- 4 Marks
Question
Cash accounting policies and accrual accounting policies, when applied respectively to the same transaction or events of the same entity, will produce different pictures of the financial performance, position, and cash flow information of the entity. Thus, the choice of alternative policies needs to be given much consideration. The International Public Sector Accounting Standards Board (IPSASB) permits the use of cash accounting policies whilst encouraging the application of accrual accounting policies in the preparation of financial reports for the public sector.
Required:
Discuss the difference between cash accounting policies and accrual accounting policies in terms of recognition and/or treatment of the following in the Financial Statements: i) Revenue
ii) Capital asset
iii) Allowances and provisions
iv) Contingent liability
Answer
- Revenue
- Cash accounting policy: Revenue is recognized in the statement of cash receipt and cash payment when received. No asset is recognized when the revenue is not received at the reporting date.
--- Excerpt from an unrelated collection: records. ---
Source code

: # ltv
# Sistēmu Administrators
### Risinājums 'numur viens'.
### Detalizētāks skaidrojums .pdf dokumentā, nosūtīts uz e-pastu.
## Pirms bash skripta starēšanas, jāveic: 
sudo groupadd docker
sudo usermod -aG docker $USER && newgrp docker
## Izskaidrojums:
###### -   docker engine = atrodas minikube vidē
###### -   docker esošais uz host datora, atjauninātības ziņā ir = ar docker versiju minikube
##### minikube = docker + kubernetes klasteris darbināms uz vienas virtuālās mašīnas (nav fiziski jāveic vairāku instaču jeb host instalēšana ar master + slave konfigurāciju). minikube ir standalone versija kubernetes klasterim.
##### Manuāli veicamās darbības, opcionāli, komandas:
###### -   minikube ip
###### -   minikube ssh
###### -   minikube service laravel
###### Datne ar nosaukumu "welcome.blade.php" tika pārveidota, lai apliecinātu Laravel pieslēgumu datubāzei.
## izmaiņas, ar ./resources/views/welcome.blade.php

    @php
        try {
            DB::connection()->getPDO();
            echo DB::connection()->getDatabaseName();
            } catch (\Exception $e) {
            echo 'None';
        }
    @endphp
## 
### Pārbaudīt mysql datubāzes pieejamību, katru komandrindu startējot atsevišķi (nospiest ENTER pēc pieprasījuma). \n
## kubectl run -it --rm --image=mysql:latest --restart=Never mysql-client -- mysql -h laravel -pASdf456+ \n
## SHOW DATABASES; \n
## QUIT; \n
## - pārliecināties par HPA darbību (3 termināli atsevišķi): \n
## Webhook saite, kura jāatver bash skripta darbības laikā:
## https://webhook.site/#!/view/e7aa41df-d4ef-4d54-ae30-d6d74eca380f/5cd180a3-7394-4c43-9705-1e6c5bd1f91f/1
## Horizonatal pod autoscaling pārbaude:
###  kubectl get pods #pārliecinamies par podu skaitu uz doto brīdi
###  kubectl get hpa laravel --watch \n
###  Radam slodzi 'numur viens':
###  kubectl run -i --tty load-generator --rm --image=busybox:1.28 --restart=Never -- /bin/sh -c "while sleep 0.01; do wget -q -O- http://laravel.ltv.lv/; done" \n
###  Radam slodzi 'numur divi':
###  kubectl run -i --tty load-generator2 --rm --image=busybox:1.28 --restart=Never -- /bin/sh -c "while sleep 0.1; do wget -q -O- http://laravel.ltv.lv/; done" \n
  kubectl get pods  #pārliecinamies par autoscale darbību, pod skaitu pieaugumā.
- Accrual accounting policy: Revenue is recognized when earned but not when received. Revenue receivable is treated as assets on the statement of financial position.
- Capital asset
- Cash accounting policy: Capital assets are recognized as expenditure for the year in which the asset was purchased or developed. No depreciation is charged to the determination of the cost of service of the period.
- Accrual accounting policy: The asset is recognized as an asset. The cost of the asset is written off over its useful life in the determination of financial performance.
- Allowances and provisions
- Cash accounting policy: No room for allowances and provisions since recognition is purely on a cash basis.
- Accrual accounting policy: Allowances and provisions are made on receivables, stock loss, and non-current assets.
- Contingent liability
- Cash accounting policy: Contingent liabilities are not recognized until they result in an actual cash outflow.
- Accrual accounting policy: Contingent liabilities are recognized when they are probable and can be reasonably estimated, even if no cash outflow has yet occurred.